- _Task instructions_:
Find every line in the records that holds the string "djplaner". Copy each one.

::::::

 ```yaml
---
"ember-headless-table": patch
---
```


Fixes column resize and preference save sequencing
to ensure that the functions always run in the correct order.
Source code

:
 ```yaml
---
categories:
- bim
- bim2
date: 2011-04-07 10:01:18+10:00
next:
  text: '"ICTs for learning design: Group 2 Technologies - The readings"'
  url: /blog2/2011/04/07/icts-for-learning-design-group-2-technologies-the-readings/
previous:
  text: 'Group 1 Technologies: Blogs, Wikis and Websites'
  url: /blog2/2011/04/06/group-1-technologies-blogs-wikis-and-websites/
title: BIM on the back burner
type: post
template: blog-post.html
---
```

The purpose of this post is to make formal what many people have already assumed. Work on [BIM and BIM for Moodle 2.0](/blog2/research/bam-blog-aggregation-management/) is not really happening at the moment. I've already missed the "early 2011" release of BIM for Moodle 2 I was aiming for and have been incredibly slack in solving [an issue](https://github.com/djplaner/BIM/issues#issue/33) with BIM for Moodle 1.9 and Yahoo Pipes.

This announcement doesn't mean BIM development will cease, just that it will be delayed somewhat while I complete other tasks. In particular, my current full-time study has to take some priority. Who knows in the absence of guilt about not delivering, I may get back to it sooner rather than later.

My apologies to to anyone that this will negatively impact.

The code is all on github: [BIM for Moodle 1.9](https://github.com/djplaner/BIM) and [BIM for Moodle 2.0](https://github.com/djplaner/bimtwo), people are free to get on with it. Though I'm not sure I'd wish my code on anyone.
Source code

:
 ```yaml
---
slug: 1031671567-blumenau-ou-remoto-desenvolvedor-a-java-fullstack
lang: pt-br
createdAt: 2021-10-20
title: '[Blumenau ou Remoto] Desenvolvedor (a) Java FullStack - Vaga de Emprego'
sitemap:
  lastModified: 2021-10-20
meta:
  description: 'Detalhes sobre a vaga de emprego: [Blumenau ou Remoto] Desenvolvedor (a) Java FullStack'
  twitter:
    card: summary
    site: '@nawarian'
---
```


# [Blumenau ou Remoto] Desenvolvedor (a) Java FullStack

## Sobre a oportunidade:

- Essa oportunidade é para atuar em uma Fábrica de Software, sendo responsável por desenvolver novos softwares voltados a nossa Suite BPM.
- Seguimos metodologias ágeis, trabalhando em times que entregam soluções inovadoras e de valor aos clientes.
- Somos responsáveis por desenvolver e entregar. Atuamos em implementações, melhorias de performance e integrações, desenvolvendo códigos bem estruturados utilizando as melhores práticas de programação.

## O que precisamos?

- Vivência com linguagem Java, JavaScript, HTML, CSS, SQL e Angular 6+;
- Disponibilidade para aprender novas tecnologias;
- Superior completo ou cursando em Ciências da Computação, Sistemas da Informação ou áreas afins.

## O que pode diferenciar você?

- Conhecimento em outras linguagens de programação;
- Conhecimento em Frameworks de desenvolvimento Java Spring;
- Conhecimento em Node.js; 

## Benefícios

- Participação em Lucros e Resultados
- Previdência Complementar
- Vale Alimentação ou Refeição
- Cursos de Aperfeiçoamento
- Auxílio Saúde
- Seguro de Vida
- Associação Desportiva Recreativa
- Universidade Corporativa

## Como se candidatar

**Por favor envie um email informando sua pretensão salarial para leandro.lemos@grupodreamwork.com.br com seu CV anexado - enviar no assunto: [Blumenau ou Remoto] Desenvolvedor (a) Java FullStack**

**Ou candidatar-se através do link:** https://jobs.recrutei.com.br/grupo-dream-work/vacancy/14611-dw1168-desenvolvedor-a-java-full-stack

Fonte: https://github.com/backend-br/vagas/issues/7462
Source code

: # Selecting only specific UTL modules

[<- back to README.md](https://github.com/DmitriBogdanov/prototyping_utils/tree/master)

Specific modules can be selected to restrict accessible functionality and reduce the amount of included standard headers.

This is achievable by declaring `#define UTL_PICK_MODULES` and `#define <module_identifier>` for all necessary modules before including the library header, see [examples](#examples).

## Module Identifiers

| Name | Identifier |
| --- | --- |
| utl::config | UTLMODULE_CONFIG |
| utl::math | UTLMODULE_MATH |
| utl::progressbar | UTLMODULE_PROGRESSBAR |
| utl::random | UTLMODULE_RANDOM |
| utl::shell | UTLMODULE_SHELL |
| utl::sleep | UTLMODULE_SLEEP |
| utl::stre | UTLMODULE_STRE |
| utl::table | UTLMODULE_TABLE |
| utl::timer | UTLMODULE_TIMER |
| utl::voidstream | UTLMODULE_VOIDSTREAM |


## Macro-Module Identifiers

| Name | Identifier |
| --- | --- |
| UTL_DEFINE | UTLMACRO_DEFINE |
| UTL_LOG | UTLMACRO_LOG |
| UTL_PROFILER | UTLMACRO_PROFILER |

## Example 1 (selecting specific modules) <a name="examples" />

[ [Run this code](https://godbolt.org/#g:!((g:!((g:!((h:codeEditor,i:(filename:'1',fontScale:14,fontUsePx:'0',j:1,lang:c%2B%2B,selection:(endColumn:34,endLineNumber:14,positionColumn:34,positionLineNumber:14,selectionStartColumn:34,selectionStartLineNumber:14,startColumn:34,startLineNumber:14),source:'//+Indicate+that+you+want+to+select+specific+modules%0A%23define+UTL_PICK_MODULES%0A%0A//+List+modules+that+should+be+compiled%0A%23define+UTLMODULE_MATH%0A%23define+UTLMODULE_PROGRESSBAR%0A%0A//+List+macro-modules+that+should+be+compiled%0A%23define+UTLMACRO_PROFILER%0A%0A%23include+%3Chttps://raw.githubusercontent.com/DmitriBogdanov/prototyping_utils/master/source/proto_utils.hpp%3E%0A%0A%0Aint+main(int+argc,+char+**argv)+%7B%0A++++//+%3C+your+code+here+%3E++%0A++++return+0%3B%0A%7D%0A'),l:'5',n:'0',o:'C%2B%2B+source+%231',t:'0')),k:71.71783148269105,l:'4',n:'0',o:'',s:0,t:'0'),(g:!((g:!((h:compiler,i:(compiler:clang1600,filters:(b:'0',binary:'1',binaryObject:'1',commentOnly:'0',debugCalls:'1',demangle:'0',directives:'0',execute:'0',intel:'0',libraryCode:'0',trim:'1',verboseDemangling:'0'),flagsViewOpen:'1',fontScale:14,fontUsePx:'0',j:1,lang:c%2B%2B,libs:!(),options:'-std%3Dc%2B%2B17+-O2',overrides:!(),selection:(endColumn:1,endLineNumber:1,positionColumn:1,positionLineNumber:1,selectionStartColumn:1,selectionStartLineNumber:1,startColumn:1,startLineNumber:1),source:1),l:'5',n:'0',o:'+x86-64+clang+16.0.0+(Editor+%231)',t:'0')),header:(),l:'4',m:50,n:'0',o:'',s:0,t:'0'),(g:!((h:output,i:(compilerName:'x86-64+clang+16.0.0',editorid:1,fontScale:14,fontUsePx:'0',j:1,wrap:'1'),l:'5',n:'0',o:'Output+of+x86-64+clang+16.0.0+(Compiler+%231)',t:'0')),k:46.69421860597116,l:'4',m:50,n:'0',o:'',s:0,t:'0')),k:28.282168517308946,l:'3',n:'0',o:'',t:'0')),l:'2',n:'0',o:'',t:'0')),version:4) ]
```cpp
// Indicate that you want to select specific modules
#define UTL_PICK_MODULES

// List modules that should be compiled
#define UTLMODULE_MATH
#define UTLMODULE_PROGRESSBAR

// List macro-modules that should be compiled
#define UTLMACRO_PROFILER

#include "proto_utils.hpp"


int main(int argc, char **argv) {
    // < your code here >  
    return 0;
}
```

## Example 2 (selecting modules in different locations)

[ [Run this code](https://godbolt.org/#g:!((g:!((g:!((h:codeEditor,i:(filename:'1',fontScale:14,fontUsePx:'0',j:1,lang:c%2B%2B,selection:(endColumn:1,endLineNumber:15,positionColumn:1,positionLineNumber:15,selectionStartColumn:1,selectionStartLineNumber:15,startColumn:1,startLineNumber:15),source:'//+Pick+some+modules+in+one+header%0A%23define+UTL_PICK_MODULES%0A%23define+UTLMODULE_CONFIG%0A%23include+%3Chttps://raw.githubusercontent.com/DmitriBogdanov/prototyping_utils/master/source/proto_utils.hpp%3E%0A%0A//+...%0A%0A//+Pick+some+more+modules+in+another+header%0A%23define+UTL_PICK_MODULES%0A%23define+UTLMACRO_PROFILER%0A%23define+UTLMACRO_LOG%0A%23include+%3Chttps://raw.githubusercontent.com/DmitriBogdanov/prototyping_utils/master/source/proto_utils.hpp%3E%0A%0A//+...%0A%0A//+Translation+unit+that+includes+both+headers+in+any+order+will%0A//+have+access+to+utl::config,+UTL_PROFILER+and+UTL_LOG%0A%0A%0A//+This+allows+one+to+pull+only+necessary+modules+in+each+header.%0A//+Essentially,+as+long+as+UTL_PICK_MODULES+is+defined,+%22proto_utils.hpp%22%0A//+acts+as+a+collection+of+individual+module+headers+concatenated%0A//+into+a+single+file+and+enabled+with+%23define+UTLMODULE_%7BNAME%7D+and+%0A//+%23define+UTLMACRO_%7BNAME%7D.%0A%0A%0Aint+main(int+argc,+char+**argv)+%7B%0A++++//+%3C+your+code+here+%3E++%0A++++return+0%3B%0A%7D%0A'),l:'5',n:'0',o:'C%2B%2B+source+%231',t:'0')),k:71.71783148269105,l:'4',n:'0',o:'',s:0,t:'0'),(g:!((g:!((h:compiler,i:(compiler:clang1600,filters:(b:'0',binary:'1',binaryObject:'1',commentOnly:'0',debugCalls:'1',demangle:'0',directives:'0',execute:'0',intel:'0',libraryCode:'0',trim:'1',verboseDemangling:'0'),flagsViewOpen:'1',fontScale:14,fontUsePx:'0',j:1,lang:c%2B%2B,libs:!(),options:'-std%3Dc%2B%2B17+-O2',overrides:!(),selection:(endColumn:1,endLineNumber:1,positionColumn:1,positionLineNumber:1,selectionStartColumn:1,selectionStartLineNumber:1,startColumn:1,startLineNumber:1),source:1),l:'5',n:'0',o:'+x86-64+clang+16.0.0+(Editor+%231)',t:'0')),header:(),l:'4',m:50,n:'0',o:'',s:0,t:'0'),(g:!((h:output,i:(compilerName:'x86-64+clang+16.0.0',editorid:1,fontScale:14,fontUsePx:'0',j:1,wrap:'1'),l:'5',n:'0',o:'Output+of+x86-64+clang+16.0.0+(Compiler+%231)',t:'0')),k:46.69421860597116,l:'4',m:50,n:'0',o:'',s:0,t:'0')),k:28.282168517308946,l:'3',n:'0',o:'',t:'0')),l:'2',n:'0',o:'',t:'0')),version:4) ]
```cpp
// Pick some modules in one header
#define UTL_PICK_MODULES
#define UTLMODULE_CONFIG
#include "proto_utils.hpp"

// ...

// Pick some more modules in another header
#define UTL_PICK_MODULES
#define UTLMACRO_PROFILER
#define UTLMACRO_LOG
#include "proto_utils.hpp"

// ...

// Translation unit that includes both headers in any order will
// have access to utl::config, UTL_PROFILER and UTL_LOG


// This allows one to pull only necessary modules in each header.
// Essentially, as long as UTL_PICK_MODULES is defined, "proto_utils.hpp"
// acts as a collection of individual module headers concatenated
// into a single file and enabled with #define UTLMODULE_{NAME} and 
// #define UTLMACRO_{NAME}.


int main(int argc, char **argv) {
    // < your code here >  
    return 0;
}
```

::::::

- _Response area_:
The purpose of this post is to make formal what many people have already assumed. Work on [BIM and BIM for Moodle 2.0](/blog2/research/bam-blog-aggregation-management/) is not really happening at the moment. I've already missed the "early 2011" release of BIM for Moodle 2 I was aiming for and have been incredibly slack in solving [an issue](https://github.com/djplaner/BIM/issues#issue/33) with BIM for Moodle 1.9 and Yahoo Pipes.
The code is all on github: [BIM for Moodle 1.9](https://github.com/djplaner/BIM) and [BIM for Moodle 2.0](https://github.com/djplaner/bimtwo), people are free to get on with it. Though I'm not sure I'd wish my code on anyone.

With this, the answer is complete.